The sun is rising later and setting earlier in the day. This leaves plenty of time for more artistic pastimes for the gardener.

In the summer, if a gardener wants to add a bit of the garden to home decor, cut flowers can be the solution — a lovely bouquet of in season blooms is always nice. Some gardeners have an area of their gardens dedicated to cut flowers. Regular cutting of many annual flowers for bouquets such as Zinnias, Calendula, Nigella, Cosmos, encourages more blooms.

But now that it’s mid-fall, what can the gardener do? We’ll it’s a traditional time for door wreaths. And just like planning to have a cut flower garden. A gardener can plant with late season décor in mind. Throughout the year, and especially now, a collection of dried seed heads can make lovely additions to seasonal décor.

Ideally, throughout the growing season, the gardener would collect blossoms to dry and save seed heads. Some gardeners grow strawflowers. These plants produce blooms with dry straw-like petals that preserve beautifully and add a splash of colour to whatever arrangements they’re used in. Many Calgary gardeners grow Anabelle hydrangeas and double peony varieties. These full-blossomed flowers if picked just after opening and hung upside-down to dry, make beautiful additions to dried arrangements and accents in seasonal wreaths.

Grape, twig, or ribbon covered wreath bases can be accented with the dried material collected from the garden. Plants for late collection include sea holly (Eryngium), globe thistle (Echinops), and stonecrop (Sedum). These plants have very durable seed heads that remain throughout the winter, especially if it is cold and dry. The seed heads of coneflowers (Echinacea) are also quite durable.
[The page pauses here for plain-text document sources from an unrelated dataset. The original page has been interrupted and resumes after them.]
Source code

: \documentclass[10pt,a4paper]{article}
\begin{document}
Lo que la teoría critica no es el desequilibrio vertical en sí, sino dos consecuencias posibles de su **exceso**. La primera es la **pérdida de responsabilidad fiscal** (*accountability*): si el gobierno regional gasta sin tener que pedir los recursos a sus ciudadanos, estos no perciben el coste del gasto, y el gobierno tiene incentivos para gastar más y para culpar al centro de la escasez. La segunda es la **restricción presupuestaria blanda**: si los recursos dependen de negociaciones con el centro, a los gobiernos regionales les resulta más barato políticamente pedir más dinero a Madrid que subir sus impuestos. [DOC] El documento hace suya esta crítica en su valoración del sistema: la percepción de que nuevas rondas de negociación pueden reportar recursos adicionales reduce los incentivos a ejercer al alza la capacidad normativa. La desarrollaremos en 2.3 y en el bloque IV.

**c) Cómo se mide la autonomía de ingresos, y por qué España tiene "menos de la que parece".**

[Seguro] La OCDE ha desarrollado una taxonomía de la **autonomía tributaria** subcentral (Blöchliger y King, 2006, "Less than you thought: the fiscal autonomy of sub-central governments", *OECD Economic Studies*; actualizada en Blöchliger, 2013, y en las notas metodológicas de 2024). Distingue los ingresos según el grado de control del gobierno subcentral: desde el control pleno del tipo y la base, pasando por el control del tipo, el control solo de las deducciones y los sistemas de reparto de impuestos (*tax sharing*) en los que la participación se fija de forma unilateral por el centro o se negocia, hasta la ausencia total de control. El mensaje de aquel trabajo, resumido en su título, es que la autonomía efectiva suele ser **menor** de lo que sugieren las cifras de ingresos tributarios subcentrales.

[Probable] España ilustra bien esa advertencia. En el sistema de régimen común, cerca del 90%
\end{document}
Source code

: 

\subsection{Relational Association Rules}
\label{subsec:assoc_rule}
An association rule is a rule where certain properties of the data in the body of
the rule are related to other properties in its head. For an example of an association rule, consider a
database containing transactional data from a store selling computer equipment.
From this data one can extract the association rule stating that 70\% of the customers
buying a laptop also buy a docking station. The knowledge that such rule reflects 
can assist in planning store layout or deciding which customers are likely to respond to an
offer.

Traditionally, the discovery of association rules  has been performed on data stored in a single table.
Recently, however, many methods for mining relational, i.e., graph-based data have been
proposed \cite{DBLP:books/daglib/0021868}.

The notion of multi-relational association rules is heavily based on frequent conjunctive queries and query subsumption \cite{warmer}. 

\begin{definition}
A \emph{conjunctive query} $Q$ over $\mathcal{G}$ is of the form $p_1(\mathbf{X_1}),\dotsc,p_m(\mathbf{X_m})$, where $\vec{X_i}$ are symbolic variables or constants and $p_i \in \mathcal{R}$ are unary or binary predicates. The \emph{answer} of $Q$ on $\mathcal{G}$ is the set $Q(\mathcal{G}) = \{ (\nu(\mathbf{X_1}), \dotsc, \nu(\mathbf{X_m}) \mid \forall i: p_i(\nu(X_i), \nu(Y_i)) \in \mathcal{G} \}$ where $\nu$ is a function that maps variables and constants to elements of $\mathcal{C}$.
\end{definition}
If you grow silver wormwood (Artemesia ludoviciana), it makes a lovely silver accent. If collected before hard frosts, it can be dried bent in a curve, then used as a wreath base — naturally silver and elegant.

Fresh evergreen wreaths are commonly hung on doors as part of our holiday traditions. While many are created binding bunches of fir or spruce boughs tightly to a simple wire frame, if you want to make a fresh wreath last a little longer, use a three-dimensional florist’s wreath frame stuffed with bunches of bound moist moss.

The stems of the evergreens are stuffed into the moss before being secured to the frame.

The evergreen wreath can also be decorated with foraged garden accents. If you have a spruce or pine tree, the cones are lovely seasonal additions which never fade. If you’re especially crafty and enjoy a few faux touches, adding a little white paint and glitter to the cones will provide snow- or frost-like touches.

Material from garden shrubs can also be used in the wreaths. Cutting stems of dogwoods with red, gold or green stems will add a bit of colour. Branches with leaves that failed to fall, will add texture as well as colour. Don’t forget about berries! Rose hips and mountain ash berries will add a splash of red to an arrangement.

So, if you’re displaying a door wreath this year, consider making one yourself from material foraged from the garden. If you don’t have enough material to create a full wreath, use a purchased based and accent it with garden treasures.

Next year, consider adding plants that have durable seed heads so that you have that décor option. It’s the quiet season, time to work on your garden plan and dream about what you’ll be planting next year!